There are legitimate concerns that this will swell the ranks of children in foster care, and those waiting for adoptions, and victimized by neglect, and I don’t think any serious person would label these effects as anything but certain in the aftermath of this ruling. Nevertheless, I believe a pro-life person would say that the answer is not to kill those children (even in the womb) but to try to improve their lives.
Now for the decision: Dobbs was a bad ruling. The majority held that there is no historical tradition of abortion rights in the US. That might be true (before 1960) but there was no legal protection for black patrons and employees and home buyers from racial discrimination either. The role of the Supreme Court is to interpret the rights and enumerated powers in the Constitution and the argument in favor of a nationwide regime of (limited) protection for legal abortion was that there was an implicit right to privacy in the Constitution and that right includes the right to make private decisions with medical providers free of an overreaching state.
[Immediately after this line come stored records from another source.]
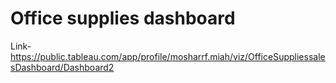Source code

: # Office supplies dashboard

Link-https://public.tableau.com/app/profile/mosharrf.miah/viz/OfficeSuppliessalesDashboard/Dashboard2
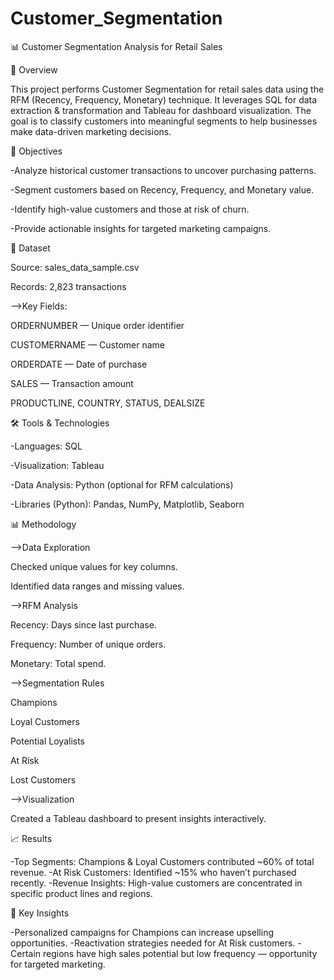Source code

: # Customer_Segmentation
📊 Customer Segmentation Analysis for Retail Sales

📌 Overview

This project performs Customer Segmentation for retail sales data using the RFM (Recency, Frequency, Monetary) technique. It leverages SQL for data extraction & transformation and Tableau for dashboard visualization. The goal is to classify customers into meaningful segments to help businesses make data-driven marketing decisions.

🎯 Objectives

-Analyze historical customer transactions to uncover purchasing patterns.

-Segment customers based on Recency, Frequency, and Monetary value.

-Identify high-value customers and those at risk of churn.

-Provide actionable insights for targeted marketing campaigns.

📂 Dataset

Source: sales_data_sample.csv

Records: 2,823 transactions

-->Key Fields:

ORDERNUMBER — Unique order identifier

CUSTOMERNAME — Customer name

ORDERDATE — Date of purchase

SALES — Transaction amount

PRODUCTLINE, COUNTRY, STATUS, DEALSIZE

🛠️ Tools & Technologies

-Languages: SQL

-Visualization: Tableau

-Data Analysis: Python (optional for RFM calculations)

-Libraries (Python): Pandas, NumPy, Matplotlib, Seaborn

📊 Methodology

-->Data Exploration

Checked unique values for key columns.

Identified data ranges and missing values.

-->RFM Analysis

Recency: Days since last purchase.

Frequency: Number of unique orders.

Monetary: Total spend.

-->Segmentation Rules

Champions

Loyal Customers

Potential Loyalists

At Risk

Lost Customers

-->Visualization

Created a Tableau dashboard to present insights interactively.

📈 Results

-Top Segments: Champions & Loyal Customers contributed ~60% of total revenue.
-At Risk Customers: Identified ~15% who haven’t purchased recently.
-Revenue Insights: High-value customers are concentrated in specific product lines and regions.

📌 Key Insights

-Personalized campaigns for Champions can increase upselling opportunities.
-Reactivation strategies needed for At Risk customers.
-Certain regions have high sales potential but low frequency — opportunity for targeted marketing.
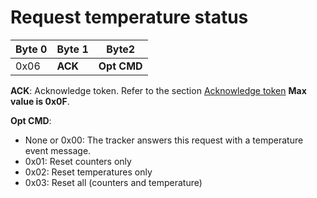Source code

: # Request temperature status

|  Byte 0 |  Byte 1  |  Byte2       |
|---------|----------|--------------|
|  0x06   |  **ACK** |  **Opt CMD** |

 **ACK**: Acknowledge token. Refer to the section [Acknowledge token](../../downlink-messages/ack-token/readme.md) **Max value is 0x0F**.

**Opt CMD**:
-   None or 0x00: The tracker answers this request with a temperature event message.
-   0x01: Reset counters only
-   0x02: Reset temperatures only
-   0x03: Reset all (counters and temperature)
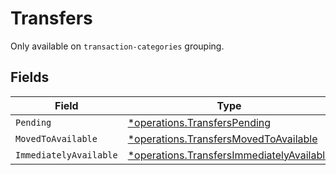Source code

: # Transfers

Only available on `transaction-categories` grouping.


## Fields

| Field                                                                                                 | Type                                                                                                  | Required                                                                                              | Description                                                                                           |
| ----------------------------------------------------------------------------------------------------- | ----------------------------------------------------------------------------------------------------- | ----------------------------------------------------------------------------------------------------- | ----------------------------------------------------------------------------------------------------- |
| `Pending`                                                                                             | [*operations.TransfersPending](../../models/operations/transferspending.md)                           | :heavy_minus_sign:                                                                                    | N/A                                                                                                   |
| `MovedToAvailable`                                                                                    | [*operations.TransfersMovedToAvailable](../../models/operations/transfersmovedtoavailable.md)         | :heavy_minus_sign:                                                                                    | N/A                                                                                                   |
| `ImmediatelyAvailable`                                                                                | [*operations.TransfersImmediatelyAvailable](../../models/operations/transfersimmediatelyavailable.md) | :heavy_minus_sign:                                                                                    | N/A                                                                                                   |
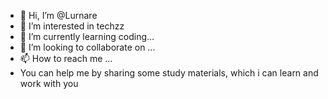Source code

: - 👋 Hi, I’m @Lurnare
- 👀 I’m interested in techzz
- 🌱 I’m currently learning coding...
- 💞️ I’m looking to collaborate on ...
- 📫 How to reach me ...
- You can help me by sharing some study materials, which i can learn and work with you
<!---
Lurnare/Lurnare is a ✨ special ✨ repository because its `README.md` (this file) appears on your GitHub profile.
You can click the Preview link to take a look at your changes.
--->
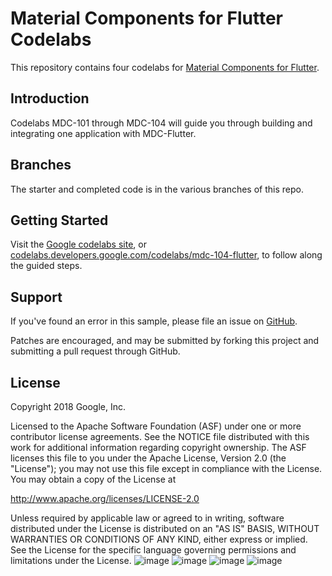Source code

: # Material Components for Flutter Codelabs

This repository contains four codelabs for [Material Components for Flutter](https://github.com/material-components/material-components-flutter).

## Introduction

Codelabs MDC-101 through MDC-104 will guide you through building and integrating one application with MDC-Flutter.

## Branches

The starter and completed code is in the various branches of this repo.

## Getting Started

Visit the [Google codelabs site](https://codelabs.developers.google.com/), or [codelabs.developers.google.com/codelabs/mdc-104-flutter](https://codelabs.developers.google.com/codelabs/mdc-104-flutter), to follow along the guided steps.

## Support

If you've found an error in this sample, please file an issue on [GitHub](https://github.com/material-components/material-components-flutter-codelabs/issues).

Patches are encouraged, and may be submitted by forking this project and
submitting a pull request through GitHub.

## License

Copyright 2018 Google, Inc.

Licensed to the Apache Software Foundation (ASF) under one or more contributor
license agreements. See the NOTICE file distributed with this work for
additional information regarding copyright ownership. The ASF licenses this
file to you under the Apache License, Version 2.0 (the "License"); you may not
use this file except in compliance with the License. You may obtain a copy of
the License at

http://www.apache.org/licenses/LICENSE-2.0

Unless required by applicable law or agreed to in writing, software
distributed under the License is distributed on an "AS IS" BASIS, WITHOUT
WARRANTIES OR CONDITIONS OF ANY KIND, either express or implied. See the
License for the specific language governing permissions and limitations under
the License.
![image](https://github.com/tiaditaa/codelabs/assets/118504168/13901258-1952-4ebf-abfc-d8aeedb1821b)
![image](https://github.com/tiaditaa/codelabs/assets/118504168/1097dec3-24c4-4d0b-bd94-a2055e312aab)
![image](https://github.com/tiaditaa/codelabs/assets/118504168/0341ea03-d271-4914-bfcd-46c815db291d)
![image](https://github.com/tiaditaa/codelabs/assets/118504168/2b5b37c9-beb8-471e-b027-6ffa6ad0581a)


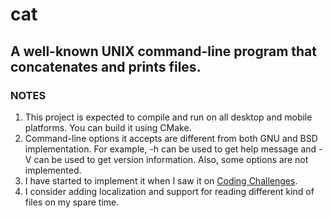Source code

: # cat

## A well-known UNIX command-line program that concatenates and prints files.

### NOTES
1. This project is expected to compile and run on all desktop and mobile platforms. You can build it using CMake.
2. Command-line options it accepts are different from both GNU and BSD implementation. For example, -h can be used to get help message and -V can be used to get version information. Also, some options are not implemented.
3. I have started to implement it when I saw it on [Coding Challenges](https://codingchallenges.fyi/challenges/challenge-cat).
4. I consider adding localization and support for reading different kind of files on my spare time.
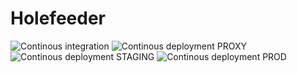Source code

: # Holefeeder

![Continous integration](https://github.com/DrifterApps/Holefeeder/workflows/Continous%20integration/badge.svg)
![Continous deployment PROXY](https://github.com/DrifterApps/Holefeeder/workflows/Continous%20deployment%20PROXY/badge.svg)
![Continous deployment STAGING](https://github.com/DrifterApps/Holefeeder/workflows/Continous%20deployment%20STAGING/badge.svg)
![Continous deployment PROD](https://github.com/DrifterApps/Holefeeder/workflows/Continous%20deployment%20PROD/badge.svg) 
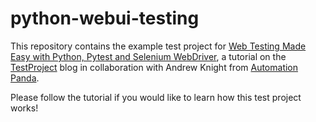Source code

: # python-webui-testing
This repository contains the example test project for
[Web	Testing Made Easy with Python, Pytest and Selenium WebDriver](https://blog.testproject.io/2019/07/16/open-source-test-automation-python-pytest-selenium-webdriver/),
a tutorial on the [TestProject](https://blog.testproject.io/) blog
in collaboration with Andrew Knight from [Automation Panda](https://automationpanda.com/).

Please follow the tutorial if you would like to learn how this test project works!
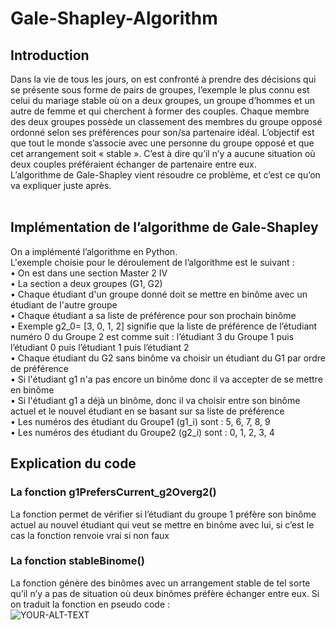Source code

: # Gale-Shapley-Algorithm
## Introduction<br>
Dans la vie de tous les jours, on est confronté à prendre des décisions qui se présente sous forme de pairs de groupes, l’exemple le plus connu est celui du mariage stable où on a deux groupes, un groupe d’hommes et un autre de femme et qui cherchent à former des couples. Chaque membre des deux groupes possède un classement des membres du groupe opposé ordonné selon ses préférences pour son/sa partenaire idéal. L’objectif est que tout le monde s’associe avec une personne du groupe opposé et que cet arrangement soit « stable ». C’est à dire qu’il n’y a aucune situation où deux couples préféraient échanger de partenaire entre eux.<br>
L’algorithme de Gale-Shapley vient résoudre ce problème, et c’est ce qu’on va expliquer juste après.<br><br>
## Implémentation de l’algorithme de Gale-Shapley<br>
On a implémenté l’algorithme en Python.<br>
L'exemple choisie pour le déroulement de l’algorithme est le suivant :<br>
•	On est dans une section Master 2 IV<br>
•	La section a deux groupes (G1, G2)<br>
•	Chaque étudiant d'un groupe donné doit se mettre en binôme avec un étudiant de l'autre groupe<br>
•	Chaque étudiant a sa liste de préférence pour son prochain binôme<br>
•	Exemple g2_0= [3, 0, 1, 2] signifie que la liste de préférence de l’étudiant numéro 0 du Groupe 2 est comme suit : l’étudiant 3 du Groupe 1 puis l’étudiant 0 puis l’étudiant 1 puis l’étudiant 2<br>
•	Chaque étudiant du G2 sans binôme va choisir un étudiant du G1 par ordre de préférence<br>
•	Si l'étudiant g1 n'a pas encore un binôme donc il va accepter de se mettre en binôme<br>
•	Si l'étudiant g1 a déjà un binôme, donc il va choisir entre son binôme actuel et le nouvel étudiant en se basant sur sa liste de préférence<br>
•	Les numéros des étudiant du Groupe1 (g1_i) sont : 5, 6, 7, 8, 9<br>
•	Les numéros des étudiant du Groupe2 (g2_i) sont : 0, 1, 2, 3, 4<br>

## Explication du code<br>
### La fonction g1PrefersCurrent_g2Overg2()<br>
La fonction permet de vérifier si l’étudiant du groupe 1 préfère son binôme actuel au nouvel étudiant qui veut se mettre en binôme avec lui, si c’est le cas la fonction renvoie vrai si non faux <br>
### La fonction stableBinome()<br>
La fonction génère des binômes avec un arrangement stable de tel sorte qu’il n’y a pas de situation où deux binômes préfère échanger entre eux.
Si on traduit la fonction en pseudo code :<br>
<picture>
 <source media="(prefers-color-scheme: dark)" srcset="YOUR-DARKMODE-IMAGE">
 <source media="(prefers-color-scheme: light)" srcset="YOUR-LIGHTMODE-IMAGE">
 <img alt="YOUR-ALT-TEXT" src="YOUR-DEFAULT-IMAGE">
</picture>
Unfortunately Roe v. Wade (1973) was also a bad ruling in my opinion. It used a penumbra theory of legal rights to expand rights interpretations that had already been expanded to the breaking point. Let me be clear: I believe that abortion should be legal across the United States. The question for that court was whether a generous reading of the Constitution could lead to that and, at the time, I believe the answer was no. Abortion was already being legalized, state by state, and wasn’t considered a divisive political issue. Roe galvanized evangelicals and turned them to the right (that turn didn’t become a political reality until the early 1980’s). Ironically, Roe (probably moe than any other single issue over the past 50 years) created a reactionary movement of religiously-motivated political activists comfortable imposing their values on the wider society. I believe that abortion should be legal but I am just one voter and I don’t believe that it is protected by the Constitution. It should have been left to the voters of each state to decide, as it will now.
Dobbs was a bad decision, even in the light of all that, because it overturned 50 years of precedent (completely ignoring stare decisis, as the dissenting opinion noted) and its reasons are not persuasive. According to the decision Roe imposed an oppressive regime on the country. It’s only oppressive if you’re a state government official who wants to legalize abortion. For the millions of women who want the right to an abortion it’s actually the opposite of oppressive. It’s liberatory. The Dobbs majority said that abortion legalization was divisive, but their decision is far more so. Abortion is a heated topic, but comfortable majorities of every major demographic in the United States (except evangelicals and extremely conservative people) believe that it should be legal. This decision hasn’t healed the division-it’s badly deepened it.
I also believe that if you’re pro-life you are free to be so. You should be allowed to consider abortion murder and to try to persuade pregnant women to carry their babies to term and to support those decisions. You could raise money and pay every pregnant woman $20,000 (or whatever) to carry their baby to term. Not interested? Then maybe you’re not willing to act as if aboprtion is murder, and maybe the state shouldn’t either.
At the end of the day, the law (as I see it) is not a vehicle to enforce right and wrong (especially not narrow religious interpretations of right and wrong). It’s a social mechanism to enforce order and common values SOLELY to promote freedom and well-being among our citizens. Protecting Constitutional rights isn’t important because that’s a sacred duty-it’s important because without those rights we will slide towards a more brutal and arbitrary state. Protecting human life isn’t important because God has given each human life worth (regardless of what some of the founders thought). It’s important because a society that doesn’t protect it becomes cruel and dangerous. Abortion has been more or less legal for 50 years and our society has become much LESS cruel and dangerous in that time. If there was some possible harm in allowing millions of abortions we would have felt it by the 1980’s. Instead, abortion is a safe and medically-sound procedure that has only had benefits for our citizens. It has ended the lives of many fetuses, but that’s only an issue if you believe they have a ‘soul’ and that is a private religious belief. It’s not one that should dictate policy or law. Souls have no perceptible reality in our public life. Autonomous bodies do, and this ruling hurts the latter to benefit some vaguely articulated sense of the former.
This is one more point I want to make. It’s actually the most important in my opinion, and it’s the direction the pro-choice movement should take in opposing the pro-life worldview. The pro-life position is essentially religious, and any effort to contend with it that does not acknowledge this is completely lacking. YET, there is no clear religious dictate that says that life begins at conception. It certainly (and explicitly) does not in Judaism. Catholicism has held that it does, but they have also considered birth control to be a sin (another idea for which there is no real Biblical evidence). If abortion was roundly condemned in the Old and New Testaments then I could understand why so many religious people were pro-life, but it simply is not. This is an emotional subject that has been weaponized by a political minority in the United States to rally electoral support.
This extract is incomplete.